### PROBLEM REQUIREMENTS
Find the string "polynomu" in the listing and report every line that has it.

### MATERIAL FOR THIS TASK
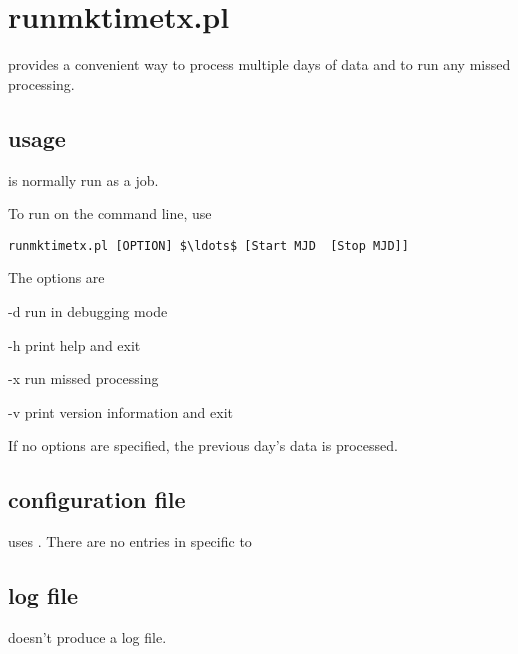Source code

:
\section{runmktimetx.pl \label{runmktimetx}}

 provides a convenient way to process multiple days of data and to run any missed processing.

	
\subsection{usage}
 is normally run as a  job.

To run  on the command line, use
\begin{lstlisting}[mathescape=true]
runmktimetx.pl [OPTION] $\ldots$ [Start MJD  [Stop MJD]]
\end{lstlisting}

The options are
\begin{description*}
	\item[-d]	run in debugging mode
	\item[-h]	print help and exit
	\item[-x] run missed processing
	\item[-v]	print version information and exit
\end{description*}

If no options are specified, the previous day's data is processed.

\subsection{configuration file}
 uses . There are no entries in  specific to 

\subsection{log file}
 doesn't produce a log file.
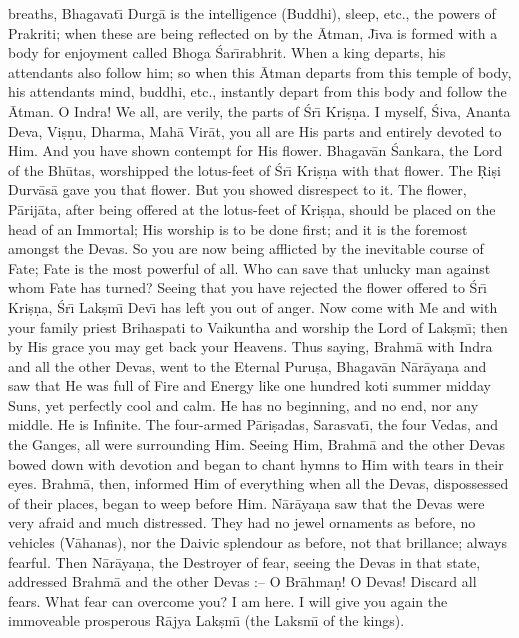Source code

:breaths, Bhagavat\={\i} Durg\=a is the intelligence (Buddhi), sleep, etc., the powers of Prakriti; when these are being reflected on by the \=Atman, J\={\i}va is formed with a body for enjoyment called Bhoga \'Sar\={\i}rabhrit. When a king departs, his attendants also follow him; so when this \=Atman departs from this temple of body, his attendants mind, buddhi, etc., instantly depart from this body and follow the \=Atman. O Indra! We all, are verily, the parts of \'Sr\={\i} Kri\d{s}\d{n}a. I myself, \'Siva, Ananta Deva, Vi\d{s}\d{n}u, Dharma, Mah\=a Vir\=at, you all are His parts and entirely devoted to Him. And you have shown contempt for His flower. Bhagav\=an \'Sankara, the Lord of the Bh\=utas, worshipped the lotus-feet of \'Sr\={\i} Kri\d{s}\d{n}a with that flower. The \d{R}i\d{s}i Durv\=as\=a gave you that flower. But you showed disrespect to it. The flower, P\=arij\=ata, after being offered at the lotus-feet of Kri\d{s}\d{n}a, should be placed on the head of an Immortal; His worship is to be done first; and it is the foremost amongst the Devas. So you are now being afflicted by the inevitable course of Fate; Fate is the most powerful of all. Who can save that unlucky man against whom Fate has turned? Seeing that you have rejected the flower offered to \'Sr\={\i} Kri\d{s}\d{n}a, \'Sr\={\i} Lak\d{s}m\={\i} Dev\={\i} has left you out of anger. Now come with Me and with your family priest Brihaspati to Vaikuntha and worship the Lord of Lak\d{s}m\={\i}; then by His grace you may get back your Heavens. Thus saying, Brahm\=a with Indra and all the other Devas, went to the Eternal Puru\d{s}a, Bhagav\=an N\=ar\=aya\d{n}a and saw that He was full of Fire and Energy like one hundred koti summer midday Suns, yet perfectly cool and calm. He has no beginning, and no end, nor any middle. He is Infinite. The four-armed P\=ari\d{s}adas, Sarasvat\={\i}, the four Vedas, and the Ganges, all were surrounding Him. Seeing Him, Brahm\=a and the other Devas bowed down with devotion and began to chant hymns to Him with tears in their eyes. Brahm\=a, then, informed Him of everything when all the Devas, dispossessed of their places, began to weep before Him. N\=ar\=aya\d{n}a saw that the Devas were very afraid and much distressed. They had no jewel ornaments as before, no vehicles (V\=ahanas), nor the Daivic splendour as before, not that brillance; always fearful. Then N\=ar\=aya\d{n}a, the Destroyer of fear, seeing the Devas in that state, addressed Brahm\=a and the other Devas :-- O Br\=ahma\d{n}! O Devas! Discard all fears. What fear can overcome you? I am here. I will give you again the immoveable prosperous R\=ajya Lak\d{s}m\={\i} (the Laksm\={\i} of the kings).

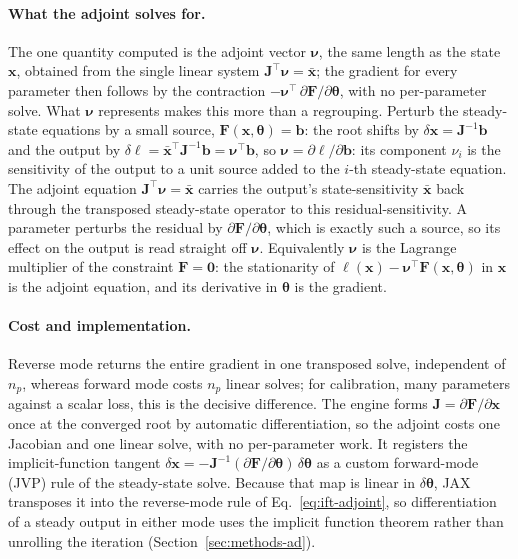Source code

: \documentclass{article}
\begin{document}
\paragraph{What the adjoint solves for.} The one quantity computed is the adjoint vector \(\boldsymbol{\nu}\), the same length as the state \(\mathbf{x}\), obtained from the single linear system \(\mathbf{J}^{\top}\boldsymbol{\nu}=\bar{\mathbf{x}}\); the gradient for every parameter then follows by the contraction \(-\boldsymbol{\nu}^{\top}\,\partial\mathbf{F}/\partial\boldsymbol{\theta}\), with no per-parameter solve. What \(\boldsymbol{\nu}\) represents makes this more than a regrouping. Perturb the steady-state equations by a small source, \(\mathbf{F}(\mathbf{x},\boldsymbol{\theta})=\mathbf{b}\): the root shifts by \(\delta\mathbf{x}=\mathbf{J}^{-1}\mathbf{b}\) and the output by \(\delta\ell=\bar{\mathbf{x}}^{\top}\mathbf{J}^{-1}\mathbf{b}=\boldsymbol{\nu}^{\top}\mathbf{b}\), so \(\boldsymbol{\nu}=\partial\ell/\partial\mathbf{b}\): its component \(\nu_i\) is the sensitivity of the output to a unit source added to the \(i\)-th steady-state equation. The adjoint equation \(\mathbf{J}^{\top}\boldsymbol{\nu}=\bar{\mathbf{x}}\) carries the output's state-sensitivity \(\bar{\mathbf{x}}\) back through the transposed steady-state operator to this residual-sensitivity. A parameter perturbs the residual by \(\partial\mathbf{F}/\partial\boldsymbol{\theta}\), which is exactly such a source, so its effect on the output is read straight off \(\boldsymbol{\nu}\). Equivalently \(\boldsymbol{\nu}\) is the Lagrange multiplier of the constraint \(\mathbf{F}=\mathbf{0}\): the stationarity of \(\ell(\mathbf{x})-\boldsymbol{\nu}^{\top}\mathbf{F}(\mathbf{x},\boldsymbol{\theta})\) in \(\mathbf{x}\) is the adjoint equation, and its derivative in \(\boldsymbol{\theta}\) is the gradient.

\paragraph{Cost and implementation.} Reverse mode returns the entire gradient in one transposed solve, independent of \(n_p\), whereas forward mode costs \(n_p\) linear solves; for calibration, many parameters against a scalar loss, this is the decisive difference. The engine forms \(\mathbf{J}=\partial\mathbf{F}/\partial\mathbf{x}\) once at the converged root by automatic differentiation, so the adjoint costs one Jacobian and one linear solve, with no per-parameter work. It registers the implicit-function tangent \(\delta\mathbf{x}=-\mathbf{J}^{-1}(\partial\mathbf{F}/\partial\boldsymbol{\theta})\,\delta\boldsymbol{\theta}\) as a custom forward-mode (JVP) rule of the steady-state solve. Because that map is linear in \(\delta\boldsymbol{\theta}\), JAX transposes it into the reverse-mode rule of Eq.~\eqref{eq:ift-adjoint}, so differentiation of a steady output in either mode uses the implicit function theorem rather than unrolling the iteration (Section~\ref{sec:methods-ad}).
\end{document}
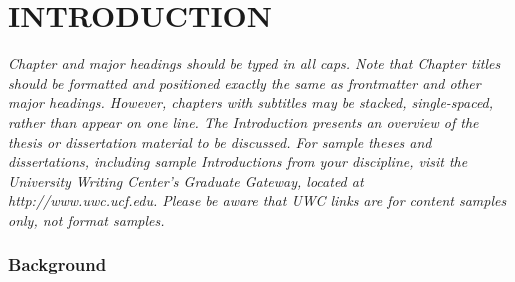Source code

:\documentclass{UCF_ETD}
\begin{document}
\listoftables

\mainmatter

\chapter{INTRODUCTION} 
\textit{Chapter and major headings should be typed in all caps.  Note that Chapter titles should be formatted and positioned exactly the same as frontmatter and other major headings. However, chapters with subtitles may be stacked, single-spaced, rather than appear on one line.
The Introduction presents an overview of the thesis or dissertation material to be discussed. For sample theses and dissertations, including sample Introductions from your discipline, visit the University Writing Center’s Graduate Gateway, located at http://www.uwc.ucf.edu. Please be aware that UWC links are for content samples only, not format samples.
}

\begin{comment}
Notes and Guidance for Introduction
1. Background - Introduce readers to current state of DL/AI in communications. Talk about Evolution and Significance of real world datasets like deepsnse or others...
2. Problem Statement - Define the problem clearly 
3. Objective - Give the main objective of the thesis such as Beam Prediction and domain adaptation, using multimodal.

Multimodal Networks 
1. Theory and Significance - Discuss the role and importance of MM Networks in DL, with respect to Communications.
2. Application to Deepsense 6G -- How do MM Networks apply to dataset? Discuss how to integrate multiple types of data can enhance learning process
3. Technical Challenges of MM -- Data Fusion, synchronization, etc

Data and Communication Challenges
1. Characteristics of DeepSense Dataset - Describe data in detail -- composition, time-based measurements, etc.
2. Data Processing and Management - Challenges i`n Handling real-world data...noise filter, data cleanring, and data integrity
3. Communication Specific Challenges -- Beamforming prediction, signal interference, etc.
\end{comment}

\subsection{Background}
\end{document}

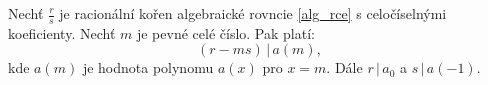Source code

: \begin{veta}
    Nechť $\frac{r}{s}$ je racionální kořen algebraické rovncie \ref{alg_rce} s celočíselnými koeficienty.
    Nechť $m$ je pevné celé číslo. Pak platí:
    $$(r-ms) \, |\, a(m),$$
    kde $a(m)$ je hodnota polynomu $a(x)$ pro $x=m.$ Dále $r \, | \, a_0$ a $s\, |\, a(-1).$
\end{veta}

\begin{comment}
\begin{veta}[Hledání racionálních kořenů polynomu s racionálními koeficienty]
  Mějme polynom $P(x) \in \mathbb Q [x]$. Potom najdeme jeho kořeny $\frac{r}{s} \in \mathbb Q$ takto:
  \begin{enumerate}[1.]
    \item Nalezneme všechny celočíselné dělitele $r$ absolutního členu polynomu $a_0$.
    \item Nalezneme všechny přirozené dělitele $s$ vedoucího členu $a_n$.
    \item Utvoříme všechny zlomky tvaru $\frac{r}{s}, (r,s) = 1$.
    \item Hornerovým schématem určíme $P(1)$, případně $P(-1)$ ($1$ a $-1$ také mohou být kořeny).
    \item Vyškrtáme ty zlomky $\frac{r}{s}$, které nesplňují podmínky $(r-s) \mid P(1) \land (r+s) \mid P(-1)$.
    \item U ostatních zlomků vyzkoušíme Hornerovým schématem, zda jsou kořeny daného polynomu.
  \end{enumerate}
\end{veta}
\end{comment}


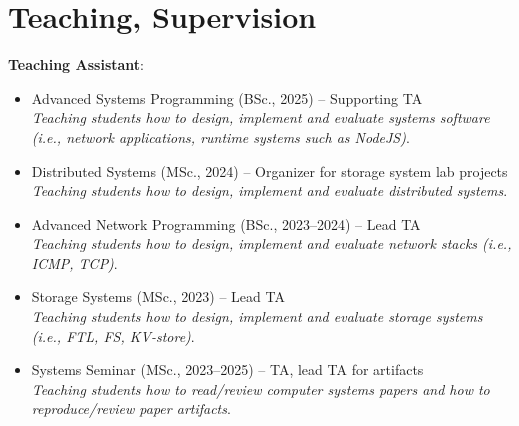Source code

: \documentclass[letterpaper,11pt]{article}
\begin{document}
\section{Teaching, Supervision}
\textbf{Teaching Assistant}:
\begin{itemize}[label={}]
\itemsep0em
  \item Advanced Systems Programming (BSc., 2025) -- Supporting TA\\
  \textit{Teaching students how to design, implement and evaluate systems software (i.e., network applications, runtime systems such as NodeJS)}.

  \item Distributed Systems (MSc., 2024) -- Organizer for storage system lab projects\\
  \textit{Teaching students how to design, implement and evaluate distributed systems}.
  
  \item Advanced Network Programming (BSc., 2023--2024) -- Lead TA\\
  \textit{Teaching students how to design, implement and evaluate network stacks (i.e., ICMP, TCP)}.

  \item Storage Systems (MSc., 2023) -- Lead TA\\
  \textit{Teaching students how to design, implement and evaluate storage systems (i.e., FTL, FS, KV-store)}.

  \item Systems Seminar (MSc., 2023--2025) -- TA, lead TA for artifacts\\
  \textit{Teaching students how to read/review computer systems papers and how to reproduce/review paper artifacts}.
\end{itemize}
\end{document}
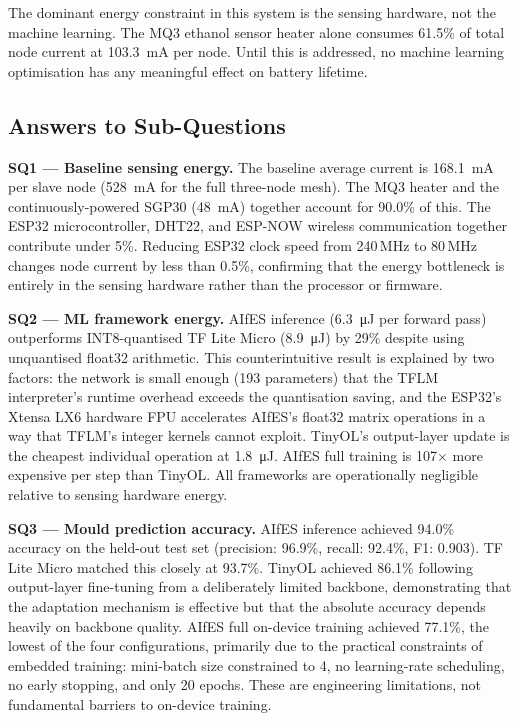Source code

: The dominant energy constraint in this system is the sensing hardware, not the machine learning. The MQ3 ethanol sensor heater alone consumes 61.5\% of total node current at \SI{103.3}{\milli\ampere} per node. Until this is addressed, no machine learning optimisation has any meaningful effect on battery lifetime.

\subsection{Answers to Sub-Questions}

\textbf{SQ1 --- Baseline sensing energy.} The baseline average current is \SI{168.1}{\milli\ampere} per slave node (\SI{528}{\milli\ampere} for the full three-node mesh). The MQ3 heater and the continuously-powered SGP30 (\SI{48}{\milli\ampere}) together account for 90.0\% of this. The ESP32 microcontroller, DHT22, and ESP-NOW wireless communication together contribute under 5\%. Reducing ESP32 clock speed from 240\,MHz to 80\,MHz changes node current by less than 0.5\%, confirming that the energy bottleneck is entirely in the sensing hardware rather than the processor or firmware.

\textbf{SQ2 --- ML framework energy.} AIfES inference (\SI{6.3}{\micro\joule} per forward pass) outperforms INT8-quantised TF Lite Micro (\SI{8.9}{\micro\joule}) by 29\% despite using unquantised float32 arithmetic. This counterintuitive result is explained by two factors: the network is small enough (193 parameters) that the TFLM interpreter's runtime overhead exceeds the quantisation saving, and the ESP32's Xtensa LX6 hardware FPU accelerates AIfES's float32 matrix operations in a way that TFLM's integer kernels cannot exploit. TinyOL's output-layer update is the cheapest individual operation at \SI{1.8}{\micro\joule}. AIfES full training is 107$\times$ more expensive per step than TinyOL. All frameworks are operationally negligible relative to sensing hardware energy.

\textbf{SQ3 --- Mould prediction accuracy.} AIfES inference achieved 94.0\% accuracy on the held-out test set (precision: 96.9\%, recall: 92.4\%, F1: 0.903). TF Lite Micro matched this closely at 93.7\%. TinyOL achieved 86.1\% following output-layer fine-tuning from a deliberately limited backbone, demonstrating that the adaptation mechanism is effective but that the absolute accuracy depends heavily on backbone quality. AIfES full on-device training achieved 77.1\%, the lowest of the four configurations, primarily due to the practical constraints of embedded training: mini-batch size constrained to 4, no learning-rate scheduling, no early stopping, and only 20 epochs. These are engineering limitations, not fundamental barriers to on-device training.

### RESULT OF THE TASK
    kde $a(m)$ je hodnota polynomu $a(x)$ pro $x=m.$ Dále $r \, | \, a_0$ a $s\, |\, a(-1).$
\begin{veta}[Hledání racionálních kořenů polynomu s racionálními koeficienty]
    \item Nalezneme všechny celočíselné dělitele $r$ absolutního členu polynomu $a_0$.
    \item U ostatních zlomků vyzkoušíme Hornerovým schématem, zda jsou kořeny daného polynomu.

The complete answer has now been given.